News Brief

Bharat Biotech Calls Out ‘Covishield vs Covaxin’ Comparative Study, Adds That Report Had Lot Of Flaws

Swarajya Staff

Jun 10, 2021, 04:26 PM | Updated 04:26 PM IST


Covid-19 vaccine. (Representative image)
Covid-19 vaccine. (Representative image)

Bharat Biotech, a Hyderabad-based vaccine manufacturing company, called out a recent comparative study of antibodies generated by its vaccine Covaxin and Serum Institute of India's locally produced Covishield vaccine as per a report in Livemint.

"A recent comparative report on the evaluation of immunogenicity responses to spike protein after 1st and 2nd dose of Indian manufactured vaccines study had lots of flaws. The journal that stated comparative report said more antibodies produced by Covishield than Covaxin," Bharat Biotech said in a statement on Wednesday(9 June).

Bharat Biotech alleged that the study was "not a peer-reviewed publication, nor statistically and scientifically designed study."

"It's not a peer-reviewed publication, nor statistically & scientifically designed study, the study design and conduct reflect an ad hoc analysis, rather than predetermined hypothesis. Further, the study was not registered on CTRI website, nor approved by CDSCO & SEC," the company stated.

The study available on medRxiv states in its finding that from among the 515 HCW (305 Male, 210 Female), 95 per cent showed seropositivity after two doses of both vaccines. Of the 425 Covishield and 90 Covaxin recipients, 98.1 per cent and 80 per cent, respectively, had antibodies.
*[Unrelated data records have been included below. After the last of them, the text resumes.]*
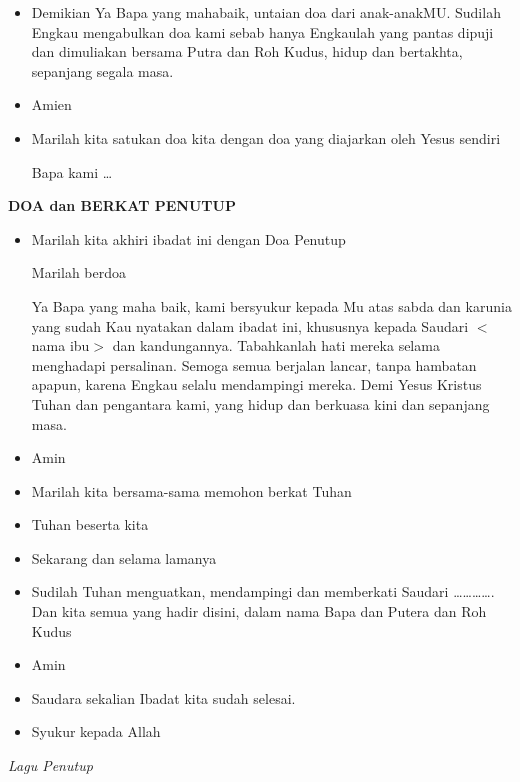 \documentclass[a5paper,headsepline,titlepage,10pt,nnormalheadings,DIVcalc,twoside]{scrbook}
\makeatletter
\newcommand{\subjudul}[1]{%
  {\parindent \z@ 
    \interlinepenalty\@M \bfseries #1\par\nobreak \vskip 10\p@ }}
\newcommand{\lagu}[1]{%
  {\parindent \z@ 
    \interlinepenalty\@M \slshape \mdseries \Large \textit{#1}\par\nobreak \vskip 10\p@ }}
\newcommand{\BU}[1]{\begin{itemize} \item[U:] #1 \end{itemize}}
\newcommand{\BP}[1]{\begin{itemize} \item[P:] #1 \end{itemize}}
\newcommand{\namaibu}{$<$nama ibu$>$ }
\makeatother
\begin{document}
\BP{Demikian Ya Bapa yang mahabaik, untaian doa dari anak-anakMU. Sudilah Engkau mengabulkan doa kami sebab hanya Engkaulah yang pantas dipuji dan dimuliakan bersama Putra dan Roh Kudus, hidup dan bertakhta, sepanjang segala masa.}

\BU{Amien}

\BP{Marilah kita satukan doa kita dengan doa yang diajarkan oleh Yesus sendiri

Bapa kami \dots}



\subjudul{DOA dan BERKAT PENUTUP}
\BP{Marilah kita akhiri ibadat ini dengan Doa Penutup

Marilah berdoa

Ya Bapa yang maha baik, kami bersyukur kepada Mu atas sabda dan karunia yang sudah Kau nyatakan dalam ibadat ini, khususnya kepada Saudari \namaibu dan kandungannya. Tabahkanlah hati mereka selama menghadapi persalinan. Semoga semua berjalan lancar, tanpa hambatan apapun, karena Engkau selalu mendampingi mereka. Demi Yesus Kristus Tuhan dan pengantara kami, yang hidup dan berkuasa kini dan sepanjang masa.}

\BU{Amin}

\BP{Marilah kita bersama-sama memohon berkat Tuhan}

\BP{Tuhan beserta kita}
\BU{Sekarang dan selama lamanya}
\BP{Sudilah Tuhan menguatkan, mendampingi dan memberkati Saudari …………. Dan kita semua yang hadir disini, dalam nama Bapa dan Putera dan Roh Kudus}
\BU{Amin}
\BP{Saudara sekalian Ibadat kita sudah selesai.}
\BU{Syukur kepada Allah}



\lagu{Lagu Penutup}
\end{document}

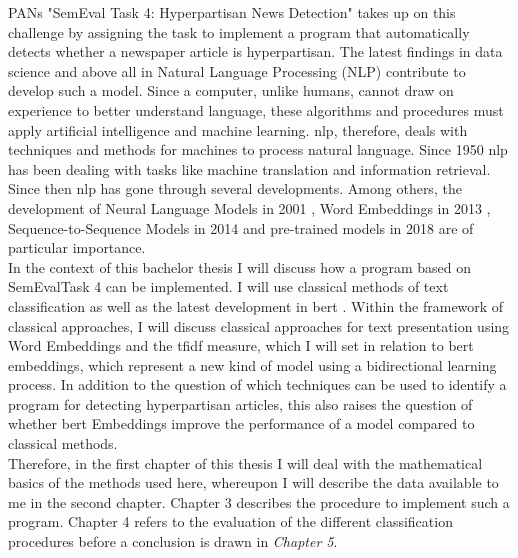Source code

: \documentclass[a4paper, 11pt,titlepage,oneside,openany]{book}
\begin{document}
\indent PANs "SemEval Task 4: Hyperpartisan News Detection" \cite{hyperpartisannewsdetection} takes up on this challenge by assigning the task to implement a program that automatically detects whether a newspaper article is hyperpartisan. The latest findings in data science and above all in Natural Language Processing (NLP) contribute to develop such a model. Since a computer, unlike humans, cannot draw on experience to better understand language, these algorithms and procedures must apply artificial intelligence and machine learning. \gls{nlp}, therefore, deals with techniques and methods for machines to process natural language. Since 1950 \gls{nlp} has been dealing with tasks like machine translation and information retrieval. Since then \gls{nlp} has gone through several developments. Among others, the development of Neural Language Models in 2001 \cite{neural}, Word Embeddings in 2013 \cite{wb1}, Sequence-to-Sequence Models in 2014 \cite{s2s} and pre-trained models in 2018 \cite{pre1}\cite{pre2}\cite{pre3} are of particular importance. \\
\indent In the context of this bachelor thesis I will discuss how a program based on SemEvalTask 4 can be implemented. I will use classical methods of text classification as well as the latest development in \gls{bert} \cite{bert}. Within the framework of classical approaches, I will discuss classical approaches for text presentation using Word Embeddings and the \gls{tfidf}  \cite{infor} measure, which I will set in relation to \gls{bert} embeddings, which represent a new kind of model using a bidirectional learning process. In addition to the question of which techniques can be used to identify a program for detecting hyperpartisan articles, this also raises the question of whether \gls{bert} Embeddings improve the performance of a model compared to classical methods. \\
\indent Therefore, in the first chapter of this thesis I will deal with the mathematical basics of the methods used here, whereupon I will describe the data available to me in the second chapter. Chapter 3 describes the procedure to implement such a program. Chapter 4 refers to the evaluation of the different classification procedures before a conclusion is drawn in \textit{Chapter 5}. 
\end{document}
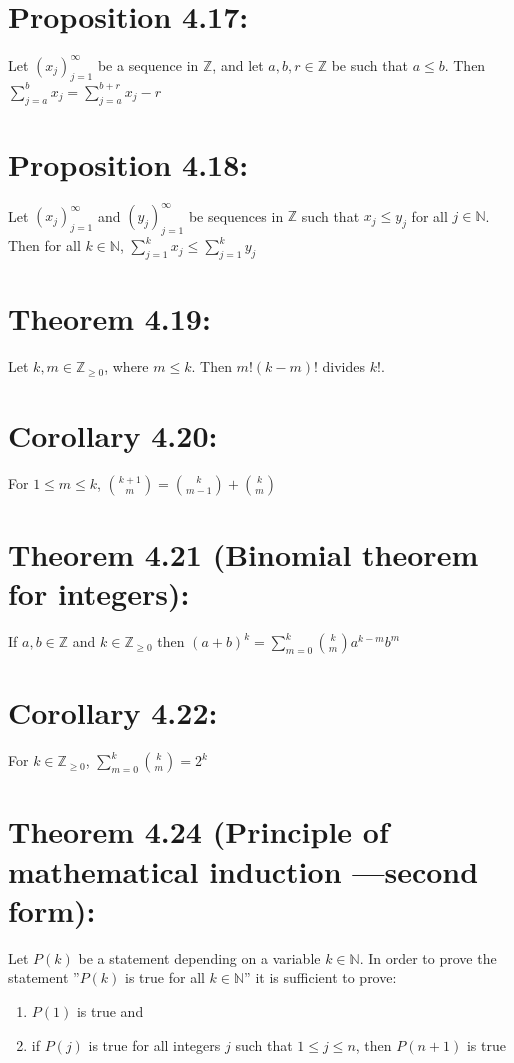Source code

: \section*{Proposition 4.17:}
Let $(x_j)_{j=1}^{\infty}$ be a sequence in $\mathbb{Z}$, and let $a,b, r \in \mathbb{Z}$ be such that $a \leq b$. Then
$\displaystyle\sum_{j=a}^{b} x_j = \displaystyle\sum_{j=a}^{b+r} x_j - r$

\section*{Proposition 4.18:}
Let $(x_j)_{j=1}^{\infty}$ and $(y_j)_{j=1}^{\infty}$ be sequences in $\mathbb{Z}$ such that $x_j \leq y_j$ for all $j \in \mathbb{N}$. Then for all $k \in \mathbb{N}$,
$\displaystyle\sum_{j=1}^{k} x_j \leq \displaystyle\sum_{j=1}^{k} y_j$

\section*{Theorem 4.19:}
Let $k,m \in \mathbb{Z}_{\geq 0}$, where $m \leq k$. Then $m!(k-m)!$ divides $k!$.

\section*{Corollary 4.20:}
For $1 \leq m \leq k$,
$\binom{k+1}{m} = \binom{k}{m-1} + \binom{k}{m}$

\section*{Theorem 4.21 (Binomial theorem for integers):}
If $a,b \in \mathbb{Z}$ and $k \in \mathbb{Z}_{\geq 0}$ then
$(a+b)^k = \displaystyle\sum_{m=0}^{k} \binom{k}{m} a^{k-m} b^m$

\section*{Corollary 4.22:}
For $k \in \mathbb{Z}_{\geq 0}$,
$\displaystyle\sum_{m=0}^{k} \binom{k}{m} = 2^k$

\section*{Theorem 4.24 (Principle of mathematical induction —second form):}
Let $P(k)$ be a statement depending on a variable $k \in \mathbb{N}$. In order to prove the statement ”$P(k)$ is true for all $k \in \mathbb{N}$” it is sufficient to prove:
\begin{enumerate}
    \item $P(1)$ is true and
    \item if $P(j)$ is true for all integers $j$ such that $1 \leq j \leq n$, then $P(n+1)$ is true
\end{enumerate}

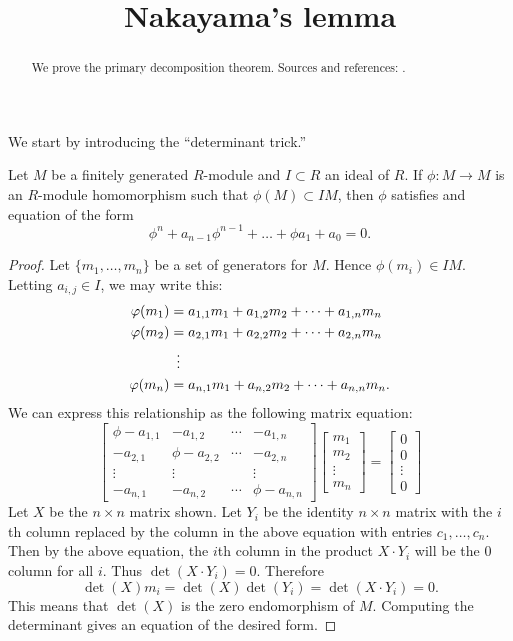 \documentclass{ximera}
\title{Nakayama's lemma}
\begin{document}
\begin{abstract}
  We prove the primary decomposition theorem. Sources and references:
  \cite{AM1969,jpS2000}.
\end{abstract}
\maketitle

We start by introducing the ``determinant trick.''

\begin{proposition}
  Let $M$ be a finitely generated $R$-module and $I\subset R$ an ideal
  of $R$. If $\phi:M\to M$ is an $R$-module homomorphism such that
  $\phi(M)\subset I M$, then $\phi$ satisfies and equation of the form
  \[
  \phi^n + a_{n-1}\phi^{n-1} + \dots + \phi a_1 + a_0 = 0.
  \]
  \begin{proof}
    Let $\{m_1,\dots, m_n\}$ be a set of generators for $M$. Hence $\phi(m_i) \in I M$. Letting $a_{i,j}\in I$, we may write this:
    \begin{align*}
      \phi(m_1) &= a_{1,1}m_1 + a_{1,2}m_2 + \dots + a_{1,n}m_n\\
      \phi(m_2) &= a_{2,1}m_1 + a_{2,2}m_2 + \dots + a_{2,n}m_n\\
      &\hspace{.5em}  \vdots \\
      \phi(m_n) &= a_{n,1}m_1 + a_{n,2}m_2 + \dots + a_{n,n}m_n. 
    \end{align*}
    We can express this relationship as the following matrix equation:
    \[
    \begin{bmatrix}
      \phi - a_{1,1} & - a_{1,2} & \cdots & - a_{1,n}\\
      - a_{2,1} & \phi - a_{2,2} & \cdots & - a_{2,n}\\
      \vdots & \vdots & & \vdots \\
      -a_{n,1} & -a_{n,2} & \cdots & \phi - a_{n,n}
    \end{bmatrix}
    \begin{bmatrix}
      m_1\\
      m_2\\
      \vdots \\
      m_n
    \end{bmatrix}
    =
    \begin{bmatrix}
      0\\
      0\\
      \vdots\\
      0
    \end{bmatrix}
    \]
    Let $X$ be the $n \times n$ matrix shown.  Let $Y_i$ be the
    identity $n \times n$ matrix with the $i$th column replaced by the
    column in the above equation with entries $c_1,\ldots,c_n$.  Then
    by the above equation, the $i$th column in the product $X\cdot
    Y_i$ will be the $0$ column for all $i$.  Thus $\det(X\cdot Y_i)
    =0$.  Therefore
    \[
    \det(X) m_i = \det(X) \det(Y_i) = \det(X \cdot Y_i) = 0.
    \]
    This means that $\det(X)$ is the zero endomorphism of
    $M$. Computing the determinant gives an equation of the desired
    form.
  \end{proof}
\end{proposition}

\begin{corollary}
\end{corollary}

\begin{corollary}
\end{corollary}
\end{document}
Bharat Biotech said that phase 3 result's complete trial data for COVAXIN would be made public during July.

The statement added, "Once data from final analysis of phase III studies are available, Bharat Biotech will apply for full licensure for COVAXIN."

Raches Ella, head of business development and advocacy at Bharat Biotech, questioned the media reports stating the aforementioned reports and tweeted, “@Teensthack @singhak_endo surprised that media/researchers are concluding based on non-peer-reviewed work. Limitation 1: Spike-based IgG's are not appropriate when evaluating Covaxin, which induces broad antibody responses to Spike, N, and M. Recommend live virus neutralization.”

He added, “Limitation 2: Past history of Covid was based on verbal response and not by a pre-vaccination IgG test. The study fails to account for asymptomatics (predominant presentation of Covid) and introduces misclassification bias. SARS-CoV-2 naïve participants may not be naïve after all.”